[[ Entries provided, beginning ]]

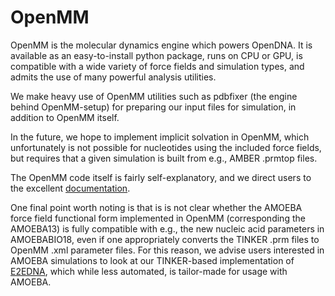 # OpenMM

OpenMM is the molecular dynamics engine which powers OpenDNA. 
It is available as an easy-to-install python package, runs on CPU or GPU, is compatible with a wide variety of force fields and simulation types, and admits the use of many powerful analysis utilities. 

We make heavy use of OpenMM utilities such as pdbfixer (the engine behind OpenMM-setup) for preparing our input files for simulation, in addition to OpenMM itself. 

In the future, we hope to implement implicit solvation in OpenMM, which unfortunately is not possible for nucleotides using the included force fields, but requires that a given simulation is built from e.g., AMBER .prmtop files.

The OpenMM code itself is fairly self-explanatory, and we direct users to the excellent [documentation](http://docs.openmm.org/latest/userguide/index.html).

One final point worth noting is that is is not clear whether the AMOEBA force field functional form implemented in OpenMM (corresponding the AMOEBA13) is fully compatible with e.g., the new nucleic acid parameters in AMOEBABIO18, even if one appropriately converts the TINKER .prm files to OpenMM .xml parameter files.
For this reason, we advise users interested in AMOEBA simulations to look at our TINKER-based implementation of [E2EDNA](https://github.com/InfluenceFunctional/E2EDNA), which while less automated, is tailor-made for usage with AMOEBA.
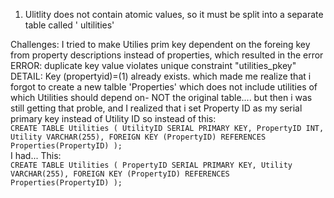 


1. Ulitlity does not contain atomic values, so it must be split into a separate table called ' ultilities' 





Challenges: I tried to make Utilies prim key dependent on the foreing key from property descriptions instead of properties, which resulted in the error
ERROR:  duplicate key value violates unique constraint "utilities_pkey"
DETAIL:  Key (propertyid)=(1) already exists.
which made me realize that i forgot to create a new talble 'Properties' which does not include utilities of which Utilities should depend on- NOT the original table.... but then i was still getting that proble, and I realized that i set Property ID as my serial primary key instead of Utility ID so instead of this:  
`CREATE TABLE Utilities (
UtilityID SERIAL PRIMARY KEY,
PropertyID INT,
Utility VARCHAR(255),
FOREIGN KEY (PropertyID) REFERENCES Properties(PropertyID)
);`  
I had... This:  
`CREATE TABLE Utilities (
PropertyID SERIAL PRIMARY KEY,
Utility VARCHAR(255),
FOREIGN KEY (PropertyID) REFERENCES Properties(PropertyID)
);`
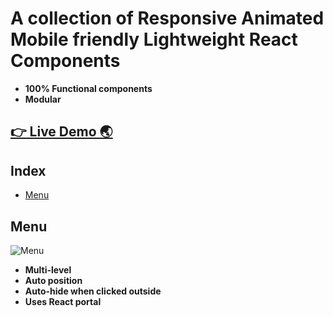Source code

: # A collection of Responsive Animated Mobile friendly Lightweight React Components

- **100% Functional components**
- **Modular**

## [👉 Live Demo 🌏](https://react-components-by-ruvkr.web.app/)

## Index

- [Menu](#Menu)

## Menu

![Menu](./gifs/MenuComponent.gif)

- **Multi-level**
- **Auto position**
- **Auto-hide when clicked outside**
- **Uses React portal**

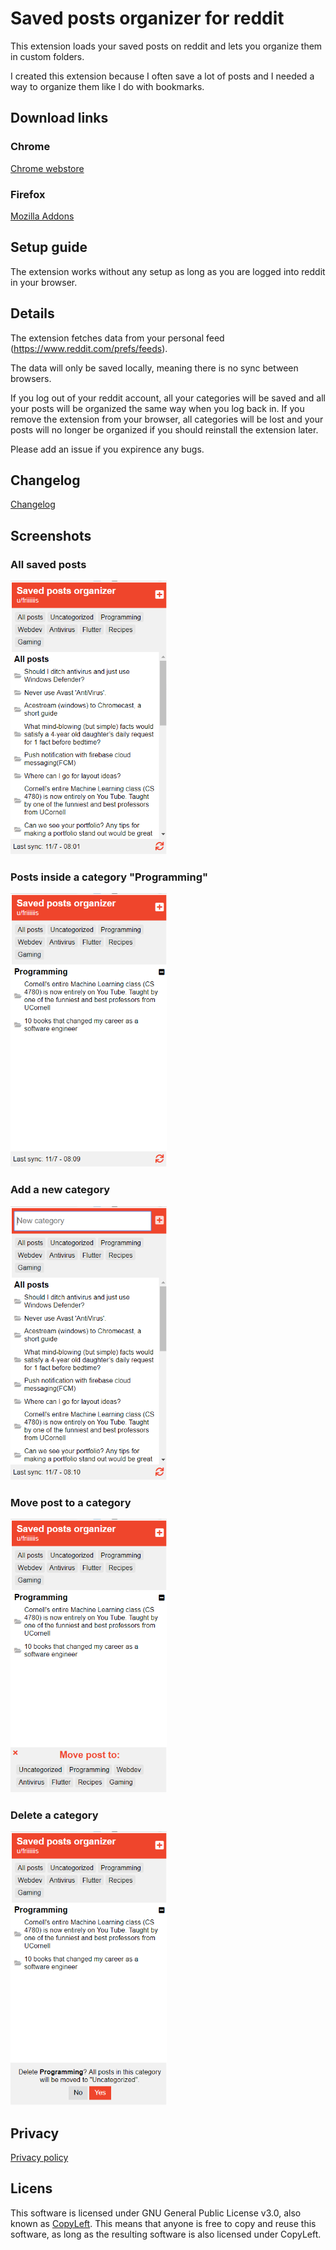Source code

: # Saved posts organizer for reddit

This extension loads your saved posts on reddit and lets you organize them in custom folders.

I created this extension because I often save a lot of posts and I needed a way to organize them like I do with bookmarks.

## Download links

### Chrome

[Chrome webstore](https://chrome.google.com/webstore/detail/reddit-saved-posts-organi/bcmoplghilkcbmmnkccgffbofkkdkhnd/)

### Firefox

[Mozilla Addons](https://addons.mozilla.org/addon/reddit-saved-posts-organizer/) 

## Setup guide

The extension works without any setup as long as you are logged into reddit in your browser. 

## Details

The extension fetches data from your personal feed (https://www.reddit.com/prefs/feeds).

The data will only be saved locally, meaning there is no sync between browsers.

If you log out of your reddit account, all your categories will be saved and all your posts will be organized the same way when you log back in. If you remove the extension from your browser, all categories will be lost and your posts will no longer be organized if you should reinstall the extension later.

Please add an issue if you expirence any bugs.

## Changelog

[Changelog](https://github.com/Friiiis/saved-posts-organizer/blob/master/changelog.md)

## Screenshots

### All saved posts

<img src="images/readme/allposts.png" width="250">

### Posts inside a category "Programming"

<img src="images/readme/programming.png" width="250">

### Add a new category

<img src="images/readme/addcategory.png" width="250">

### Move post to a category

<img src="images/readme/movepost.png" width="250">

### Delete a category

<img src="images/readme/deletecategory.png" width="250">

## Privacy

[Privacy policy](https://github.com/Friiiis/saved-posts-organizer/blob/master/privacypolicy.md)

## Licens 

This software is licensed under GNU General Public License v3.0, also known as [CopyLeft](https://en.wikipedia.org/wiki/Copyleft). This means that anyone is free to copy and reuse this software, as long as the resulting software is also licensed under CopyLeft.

[[ Entries provided, end ]]
[[ Entries provided, beginning ]]

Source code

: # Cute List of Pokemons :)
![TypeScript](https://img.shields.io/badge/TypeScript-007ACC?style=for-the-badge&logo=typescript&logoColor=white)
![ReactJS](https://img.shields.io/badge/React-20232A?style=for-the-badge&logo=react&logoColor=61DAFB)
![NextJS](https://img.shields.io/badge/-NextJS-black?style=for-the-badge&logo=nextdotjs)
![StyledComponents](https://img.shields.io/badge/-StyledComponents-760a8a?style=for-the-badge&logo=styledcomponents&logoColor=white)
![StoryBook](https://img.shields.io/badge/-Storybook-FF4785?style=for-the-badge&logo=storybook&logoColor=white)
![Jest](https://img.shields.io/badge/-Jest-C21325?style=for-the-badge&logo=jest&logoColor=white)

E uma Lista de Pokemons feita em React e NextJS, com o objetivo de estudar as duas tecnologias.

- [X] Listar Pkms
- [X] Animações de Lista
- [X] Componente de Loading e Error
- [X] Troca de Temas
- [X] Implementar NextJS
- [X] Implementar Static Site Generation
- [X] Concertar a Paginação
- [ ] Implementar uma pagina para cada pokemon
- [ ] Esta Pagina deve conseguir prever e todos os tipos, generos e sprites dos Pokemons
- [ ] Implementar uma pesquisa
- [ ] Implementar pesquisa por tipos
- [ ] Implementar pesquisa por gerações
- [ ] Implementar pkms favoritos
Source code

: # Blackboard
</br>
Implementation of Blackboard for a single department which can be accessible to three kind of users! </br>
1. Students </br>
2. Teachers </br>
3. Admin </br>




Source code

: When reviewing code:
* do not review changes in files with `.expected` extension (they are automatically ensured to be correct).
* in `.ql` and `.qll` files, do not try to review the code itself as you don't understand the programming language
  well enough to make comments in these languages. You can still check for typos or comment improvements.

[[ Entries provided, end ]]

What you need to do:
Filter the listing above so that only lines holding the word "organizer" remain, and report those lines.

Solution below:
: # Saved posts organizer for reddit
[Mozilla Addons](https://addons.mozilla.org/addon/reddit-saved-posts-organizer/) 
[Changelog](https://github.com/Friiiis/saved-posts-organizer/blob/master/changelog.md)
[Privacy policy](https://github.com/Friiiis/saved-posts-organizer/blob/master/privacypolicy.md)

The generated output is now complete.